Exercise goal: Each line from the one containing "from the system" through the final line of the records is to be repeated exactly, with no additions.

Pictures paired with source code
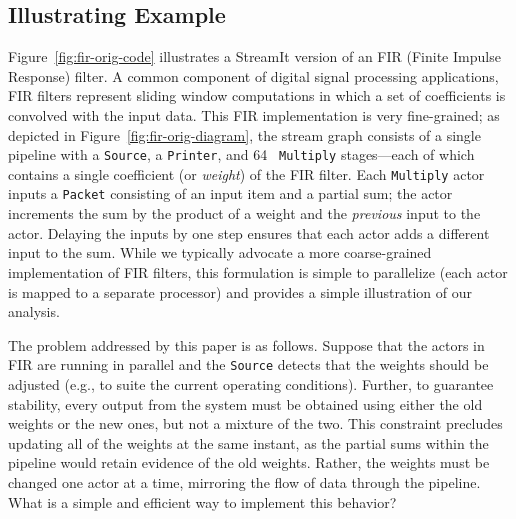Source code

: 				   

\subsection*{Illustrating Example}

Figure~\ref{fig:fir-orig-code} illustrates a StreamIt version of an
FIR (Finite Impulse Response) filter.  A common component of digital
signal processing applications, FIR filters represent sliding window
computations in which a set of coefficients is convolved with the
input data.  This FIR implementation is very fine-grained; as depicted
in Figure~\ref{fig:fir-orig-diagram}, the stream graph consists of a
single pipeline with a {\tt Source}, a {\tt Printer}, and 64 {\tt
Multiply} stages---each of which contains a single coefficient (or
{\it weight}) of the FIR filter.  Each {\tt Multiply} actor inputs a
{\tt Packet} consisting of an input item and a partial sum; the actor
increments the sum by the product of a weight and the {\it previous}
input to the actor.  Delaying the inputs by one step ensures that each
actor adds a different input to the sum.  While we typically advocate
a more coarse-grained implementation of FIR filters, this formulation
is simple to parallelize (each actor is mapped to a separate
processor) and provides a simple illustration of our analysis.

The problem addressed by this paper is as follows.  Suppose that the
actors in FIR are running in parallel and the {\tt Source} detects
that the weights should be adjusted (e.g., to suite the current
operating conditions).  Further, to guarantee stability, every output
from the system must be obtained using either the old weights or the
new ones, but not a mixture of the two.  This constraint precludes
updating all of the weights at the same instant, as the partial sums
within the pipeline would retain evidence of the old weights.  Rather,
the weights must be changed one actor at a time, mirroring the flow of
data through the pipeline.  What is a simple and efficient way to
implement this behavior?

Reply:
from the system must be obtained using either the old weights or the
new ones, but not a mixture of the two.  This constraint precludes
updating all of the weights at the same instant, as the partial sums
within the pipeline would retain evidence of the old weights.  Rather,
the weights must be changed one actor at a time, mirroring the flow of
data through the pipeline.  What is a simple and efficient way to
implement this behavior?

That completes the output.